• **WORK INSTRUCTION**
Look through the records, and whenever a line includes the word "title", copy it.

═════ DATASET CONTENT ═════

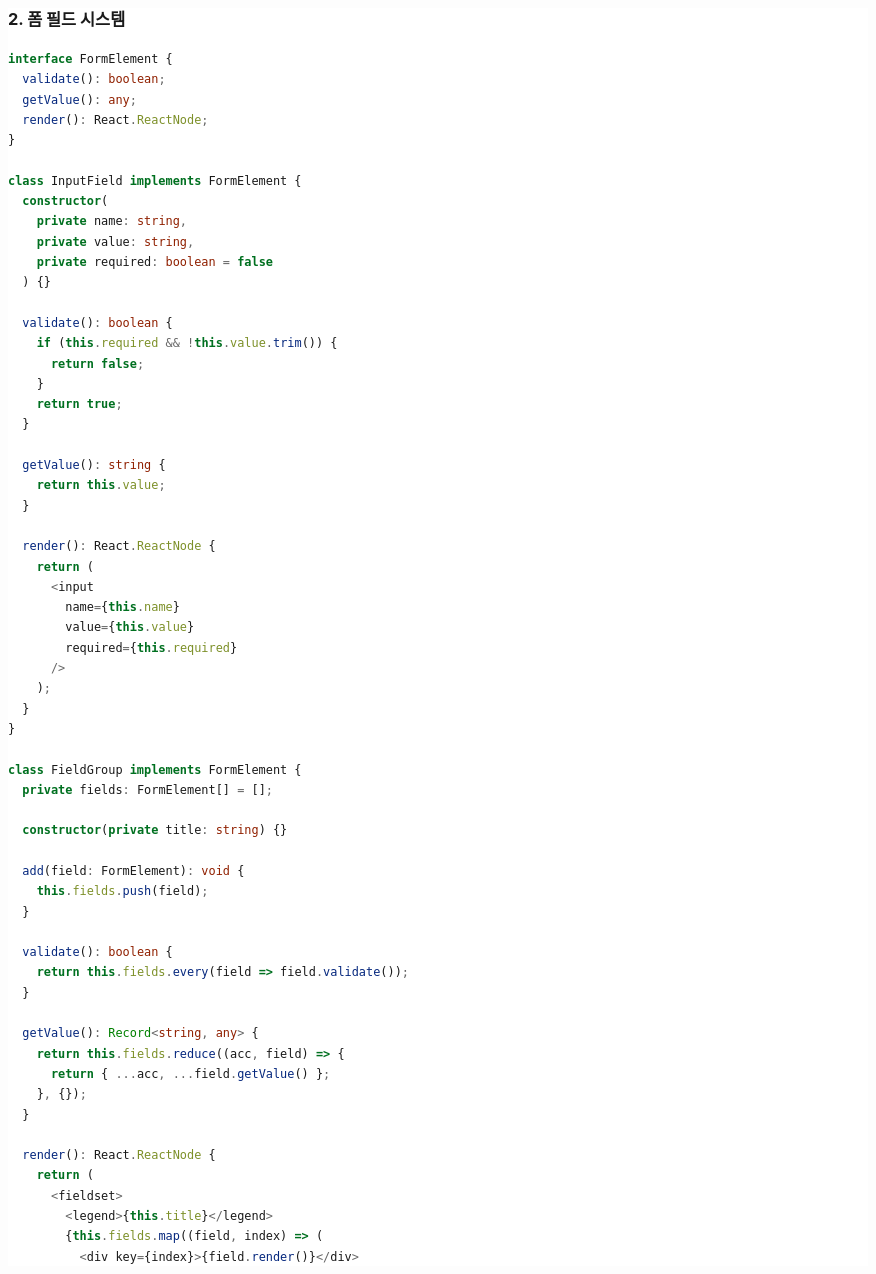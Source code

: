 ### 2. **폼 필드 시스템**

```ts
interface FormElement {
  validate(): boolean;
  getValue(): any;
  render(): React.ReactNode;
}

class InputField implements FormElement {
  constructor(
    private name: string,
    private value: string,
    private required: boolean = false
  ) {}
  
  validate(): boolean {
    if (this.required && !this.value.trim()) {
      return false;
    }
    return true;
  }
  
  getValue(): string {
    return this.value;
  }
  
  render(): React.ReactNode {
    return (
      <input 
        name={this.name}
        value={this.value}
        required={this.required}
      />
    );
  }
}

class FieldGroup implements FormElement {
  private fields: FormElement[] = [];
  
  constructor(private title: string) {}
  
  add(field: FormElement): void {
    this.fields.push(field);
  }
  
  validate(): boolean {
    return this.fields.every(field => field.validate());
  }
  
  getValue(): Record<string, any> {
    return this.fields.reduce((acc, field) => {
      return { ...acc, ...field.getValue() };
    }, {});
  }
  
  render(): React.ReactNode {
    return (
      <fieldset>
        <legend>{this.title}</legend>
        {this.fields.map((field, index) => (
          <div key={index}>{field.render()}</div>
```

═════

• **SOLUTION FOR THIS TASK**
  constructor(private title: string) {}
        <legend>{this.title}</legend>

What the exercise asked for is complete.